March 15, 2010 | SQL Server

Yes, you can benefit from both data and backup compression

Earlier today, MSSQLTips posted a backup compression tip by Thomas LaRock (blog | twitter).  In that article, Tom states: "If you are already compressing data then you will not see much benefit from backup compression."  I don't want to argue with a rock star, and I will concede that he may be right in some scenarios.  Nonetheless, I tweeted that "it depends;" Thomas then asked for "an example where you have data comp and you also see a large benefit from backup comp?"  My initial reaction came about for two reasons:

  1. I know that the benefit you get from data compression depends heavily on data skew and how many repeated patterns you can find on a single page, whereas backup compression is not limited to finding compressible data only within the same page; and,
     
  2. I see no reason why anyone should NOT use backup compression, if they have the capability available to them (in SQL Server 2008, Enterprise Edition only; in SQL Server 2008 R2, Standard Edition and higher), unless they are already extremely CPU-bound (typically these days we are predominately I/O-bound).
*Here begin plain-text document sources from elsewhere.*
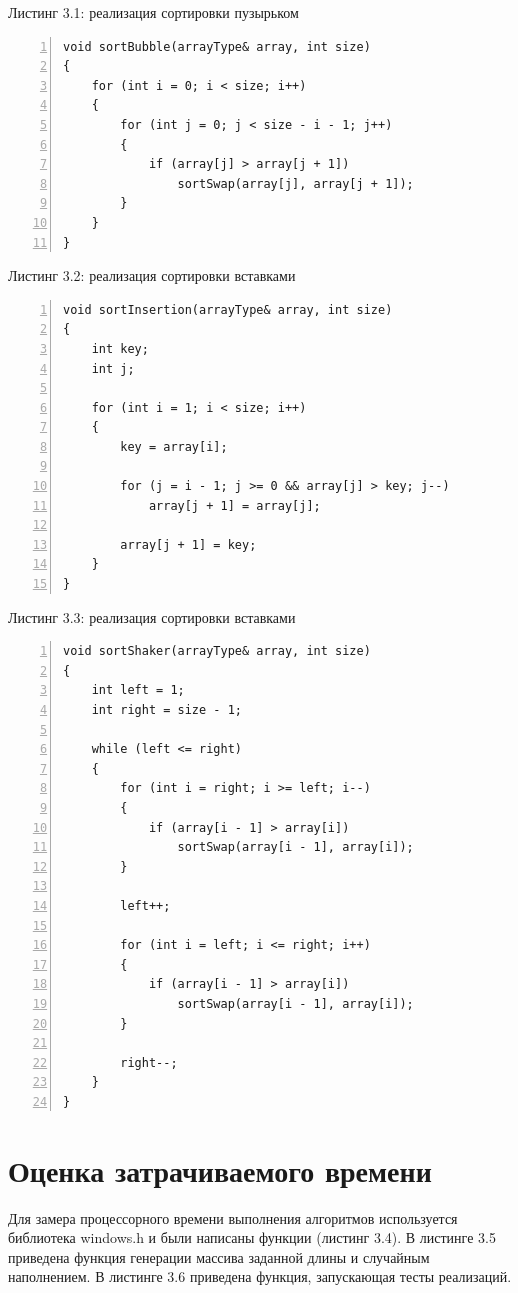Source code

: \documentclass[12pt,a4paper]{report}
\begin{document}
\textrm{Листинг 3.1: реализация сортировки пузырьком}
\begin{lstlisting}[frame=single, numbers=left]
void sortBubble(arrayType& array, int size)
{
    for (int i = 0; i < size; i++)
    {
        for (int j = 0; j < size - i - 1; j++)
        {
            if (array[j] > array[j + 1])
                sortSwap(array[j], array[j + 1]);
        }
    }
}
\end{lstlisting}

\textrm{Листинг 3.2: реализация сортировки вставками}
\begin{lstlisting}[frame=single, numbers=left]
void sortInsertion(arrayType& array, int size)
{
    int key;
    int j;
    
    for (int i = 1; i < size; i++)
    {
        key = array[i];
    
        for (j = i - 1; j >= 0 && array[j] > key; j--)
            array[j + 1] = array[j];
    
        array[j + 1] = key;
    }
}
\end{lstlisting}

\textrm{Листинг 3.3: реализация сортировки вставками}
\begin{lstlisting}[frame=single, numbers=left]
void sortShaker(arrayType& array, int size)
{
    int left = 1;
    int right = size - 1;
    
    while (left <= right)
    {
        for (int i = right; i >= left; i--)
        {
            if (array[i - 1] > array[i])
                sortSwap(array[i - 1], array[i]);
        }
    
        left++;
    
        for (int i = left; i <= right; i++)
        {
            if (array[i - 1] > array[i])
                sortSwap(array[i - 1], array[i]);
        }
    
        right--;
    }
}
\end{lstlisting}

\section{Оценка затрачиваемого времени}

Для замера процессорного времени выполнения алгоритмов используется библиотека windows.h и были написаны функции 
(листинг 3.4). В листинге 3.5 приведена функция генерации массива заданной длины и случайным наполнением. В 
листинге 3.6 приведена функция, запускающая тесты реализаций.
\end{document}
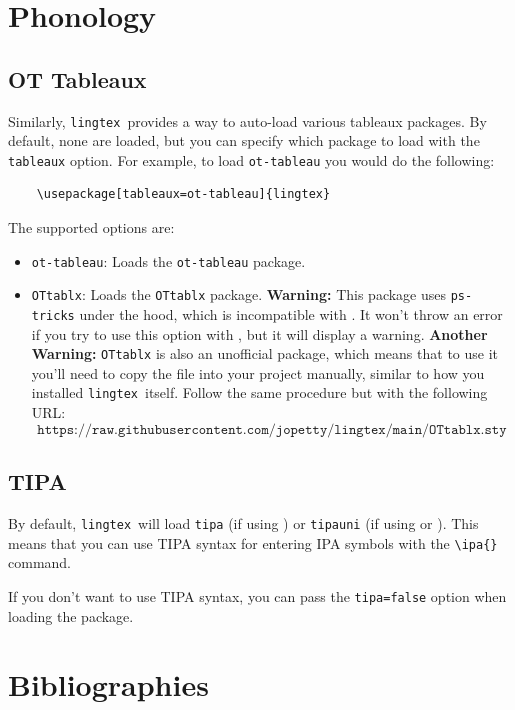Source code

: \documentclass{article}
\def\lingtex{\texttt{lingtex}}
\begin{document}
\section{Phonology} \label{sec:phonology}

\subsection{OT Tableaux} \label{ssec:ot-tableaux}

Similarly, \lingtex\ provides a way to auto-load various tableaux packages. By default, none are loaded, but you can specify which package to load with the \verb|tableaux| option. For example, to load \texttt{ot-tableau} you would do the following:
\begin{verbatim}
    \usepackage[tableaux=ot-tableau]{lingtex}
\end{verbatim}
The supported options are:
\begin{itemize}
	\item \verb|ot-tableau|: Loads the \texttt{ot-tableau} package.
	\item \verb|OTtablx|: Loads the \texttt{OTtablx} package. \textbf{Warning:} This package uses \texttt{ps-tricks} under the hood, which is incompatible with . It won't throw an error if you try to use this option with , but it will display a warning. \textbf{Another Warning:} \texttt{OTtablx} is also an unofficial package, which means that to use it you'll need to copy the file into your project manually, similar to how you installed \lingtex\ itself. Follow the same procedure but with the following URL:
	      $$
		      \texttt{https://raw.githubusercontent.com/jopetty/lingtex/main/OTtablx.sty}
	      $$
\end{itemize}

\subsection{TIPA} \label{ssec:tipa}

By default, \lingtex\ will load \texttt{tipa} (if using ) or \texttt{tipauni} (if using  or ). This means that you can use TIPA syntax for entering IPA symbols with the \verb|\ipa{}| command.

If you don't want to use TIPA syntax, you can pass the \verb|tipa=false| option when loading the package.

\section{Bibliographies} \label{sec:bibliographies}
\end{document}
I've performed several tests of data compression and the additional CPU required was more than worth the savings in I/O (and ultimately duration), so I would expect the same type of benefit here.  But I need to put my money where my mouth is… so here is an example that shows two different scenarios where data compression is used, and a variance in the benefit that data compression and then using backup compression gains you.  I created 6 databases, all prefixed with ct (which stands for "compression test"):

CREATE DATABASE ct_none_ordered;
CREATE DATABASE ct_row_ordered;
CREATE DATABASE ct_page_ordered;
 
CREATE DATABASE ct_none_not_ordered;
CREATE DATABASE ct_row_not_ordered;
CREATE DATABASE ct_page_not_ordered;

(I used a prefix mainly because it made it very easy for me to generate backup commands just for these databases.)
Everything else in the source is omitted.